Sąd Rejonowy dopuścił dowód z opinii biegłego z zakresu wynagrodzeń, celem obliczenia potencjalnego wynagrodzenia za pracę powoda, przy założeniu, że do normy czasu pracy 7,5 godzin należy doliczyć godzinę, to jest 30 minut pracy przed zjazdem i 30 minut pracy po wyjeździe, przy czym czas ten stanowi czas pozostawania pracownika w dyspozycji pracodawcy a nie pracy w godzinach nadliczbowych.

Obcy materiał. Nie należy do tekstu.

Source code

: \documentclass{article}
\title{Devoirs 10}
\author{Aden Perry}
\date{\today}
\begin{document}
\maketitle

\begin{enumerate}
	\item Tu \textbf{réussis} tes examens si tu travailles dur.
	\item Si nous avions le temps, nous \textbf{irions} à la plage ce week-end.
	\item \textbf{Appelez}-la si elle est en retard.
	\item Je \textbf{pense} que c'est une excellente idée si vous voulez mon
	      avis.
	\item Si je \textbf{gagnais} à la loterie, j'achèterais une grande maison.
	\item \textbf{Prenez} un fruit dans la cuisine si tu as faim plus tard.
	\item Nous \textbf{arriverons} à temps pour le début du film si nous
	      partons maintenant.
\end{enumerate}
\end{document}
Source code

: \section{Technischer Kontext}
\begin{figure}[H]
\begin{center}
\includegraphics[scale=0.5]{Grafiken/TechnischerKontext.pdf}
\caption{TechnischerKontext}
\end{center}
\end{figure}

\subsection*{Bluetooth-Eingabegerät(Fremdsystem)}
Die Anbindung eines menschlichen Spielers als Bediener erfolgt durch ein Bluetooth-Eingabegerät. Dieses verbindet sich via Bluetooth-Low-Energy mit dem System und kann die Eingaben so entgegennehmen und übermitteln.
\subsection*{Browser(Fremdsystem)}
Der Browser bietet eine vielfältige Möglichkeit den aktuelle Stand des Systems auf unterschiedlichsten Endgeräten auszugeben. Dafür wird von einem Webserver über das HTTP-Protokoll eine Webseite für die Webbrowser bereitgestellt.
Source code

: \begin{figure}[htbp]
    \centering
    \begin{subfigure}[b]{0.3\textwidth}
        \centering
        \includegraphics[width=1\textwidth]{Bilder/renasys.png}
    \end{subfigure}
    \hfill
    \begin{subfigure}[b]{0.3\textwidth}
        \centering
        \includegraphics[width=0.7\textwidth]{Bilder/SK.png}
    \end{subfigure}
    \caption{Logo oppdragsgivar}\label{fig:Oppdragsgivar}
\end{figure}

Biegły do spraw wynagrodzeń Z. G. obliczył, że należne wynagrodzenie za pracę w godzinach nadliczbowych wynosi 2 310,18 zł i wynika z przekroczenia czasu pracy w soboty, niedziele lub święta oraz z pracy pod ziemią ponad 7,5 godziny. Dodatkowo, biegły obliczył, że należne wynagrodzenie za czas pozostawania w dyspozycji pracodawcy wynosi 2 169,00 zł.

Sąd Rejonowy uznał, że roszczenie powoda zasługuje na uwzględnienie w granicach wytyczonych opinią sporządzoną przez biegłego Z. G..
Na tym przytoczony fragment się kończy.